▶ [Exercise details]: In the data below, find each line that contains the word "most" and copy it.

▶ [Entries shown]:
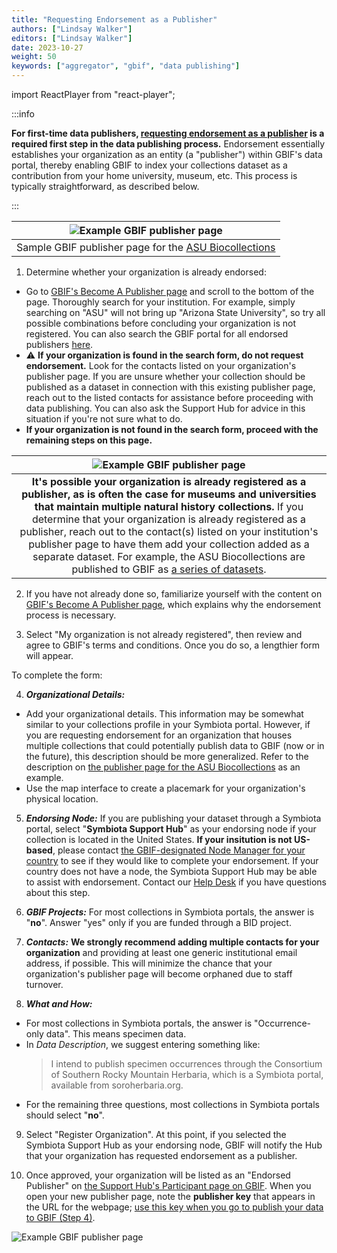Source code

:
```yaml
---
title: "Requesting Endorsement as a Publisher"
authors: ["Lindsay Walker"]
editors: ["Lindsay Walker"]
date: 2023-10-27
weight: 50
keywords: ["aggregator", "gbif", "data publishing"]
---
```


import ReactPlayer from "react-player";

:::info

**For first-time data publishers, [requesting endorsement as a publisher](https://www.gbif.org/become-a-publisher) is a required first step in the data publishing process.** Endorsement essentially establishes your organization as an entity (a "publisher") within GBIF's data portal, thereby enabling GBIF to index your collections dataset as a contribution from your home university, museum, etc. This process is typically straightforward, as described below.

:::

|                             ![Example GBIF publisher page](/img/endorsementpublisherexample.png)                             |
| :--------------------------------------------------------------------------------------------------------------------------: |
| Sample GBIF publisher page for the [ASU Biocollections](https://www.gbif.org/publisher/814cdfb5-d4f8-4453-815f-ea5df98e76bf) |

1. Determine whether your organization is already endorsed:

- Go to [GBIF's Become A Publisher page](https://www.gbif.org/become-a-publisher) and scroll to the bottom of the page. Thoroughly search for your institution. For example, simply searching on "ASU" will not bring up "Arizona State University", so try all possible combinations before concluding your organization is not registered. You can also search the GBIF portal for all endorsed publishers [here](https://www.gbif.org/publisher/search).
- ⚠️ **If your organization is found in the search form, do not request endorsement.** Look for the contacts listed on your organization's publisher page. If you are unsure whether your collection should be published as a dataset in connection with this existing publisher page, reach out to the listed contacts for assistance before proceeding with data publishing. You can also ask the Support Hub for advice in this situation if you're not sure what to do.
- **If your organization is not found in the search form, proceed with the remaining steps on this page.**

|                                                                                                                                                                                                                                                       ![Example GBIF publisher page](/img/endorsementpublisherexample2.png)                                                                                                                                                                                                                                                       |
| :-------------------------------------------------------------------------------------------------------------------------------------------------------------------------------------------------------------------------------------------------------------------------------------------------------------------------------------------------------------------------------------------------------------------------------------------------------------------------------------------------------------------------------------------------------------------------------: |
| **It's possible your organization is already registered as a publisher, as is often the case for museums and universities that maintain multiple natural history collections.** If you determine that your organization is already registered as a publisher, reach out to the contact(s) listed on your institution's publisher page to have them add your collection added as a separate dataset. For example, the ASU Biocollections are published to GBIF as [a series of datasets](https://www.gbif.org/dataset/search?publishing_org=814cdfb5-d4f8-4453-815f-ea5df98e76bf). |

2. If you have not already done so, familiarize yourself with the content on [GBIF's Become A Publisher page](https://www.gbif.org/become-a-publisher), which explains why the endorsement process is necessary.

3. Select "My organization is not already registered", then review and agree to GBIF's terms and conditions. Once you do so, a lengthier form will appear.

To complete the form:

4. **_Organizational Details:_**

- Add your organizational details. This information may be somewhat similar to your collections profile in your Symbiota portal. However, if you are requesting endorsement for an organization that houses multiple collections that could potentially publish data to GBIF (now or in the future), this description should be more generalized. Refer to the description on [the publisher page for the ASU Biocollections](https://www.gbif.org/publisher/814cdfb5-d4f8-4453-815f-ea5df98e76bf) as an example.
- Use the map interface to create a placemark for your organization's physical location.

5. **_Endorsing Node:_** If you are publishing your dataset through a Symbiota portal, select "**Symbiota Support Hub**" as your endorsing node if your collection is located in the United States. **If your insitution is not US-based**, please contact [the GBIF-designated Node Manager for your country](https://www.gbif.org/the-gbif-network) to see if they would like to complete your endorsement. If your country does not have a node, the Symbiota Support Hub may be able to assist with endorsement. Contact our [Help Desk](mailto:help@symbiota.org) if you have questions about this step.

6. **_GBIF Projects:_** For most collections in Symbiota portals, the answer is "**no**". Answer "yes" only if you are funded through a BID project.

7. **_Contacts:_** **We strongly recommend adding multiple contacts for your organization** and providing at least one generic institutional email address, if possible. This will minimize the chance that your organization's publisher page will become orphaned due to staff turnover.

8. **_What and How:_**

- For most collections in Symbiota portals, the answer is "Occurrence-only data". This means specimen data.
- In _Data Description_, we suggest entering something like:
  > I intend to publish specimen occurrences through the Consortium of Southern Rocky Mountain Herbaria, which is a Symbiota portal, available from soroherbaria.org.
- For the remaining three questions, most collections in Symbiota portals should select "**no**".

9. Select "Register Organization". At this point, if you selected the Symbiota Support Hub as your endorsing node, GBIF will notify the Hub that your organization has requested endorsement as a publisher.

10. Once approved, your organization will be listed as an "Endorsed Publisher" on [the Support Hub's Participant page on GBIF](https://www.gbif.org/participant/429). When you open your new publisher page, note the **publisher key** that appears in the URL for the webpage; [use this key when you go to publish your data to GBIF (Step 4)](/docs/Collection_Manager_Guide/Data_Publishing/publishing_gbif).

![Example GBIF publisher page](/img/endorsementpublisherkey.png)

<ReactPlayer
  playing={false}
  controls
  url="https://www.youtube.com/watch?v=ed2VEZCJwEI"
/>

▶ [Solved problem]:
6. **_GBIF Projects:_** For most collections in Symbiota portals, the answer is "**no**". Answer "yes" only if you are funded through a BID project.
- For most collections in Symbiota portals, the answer is "Occurrence-only data". This means specimen data.
- For the remaining three questions, most collections in Symbiota portals should select "**no**".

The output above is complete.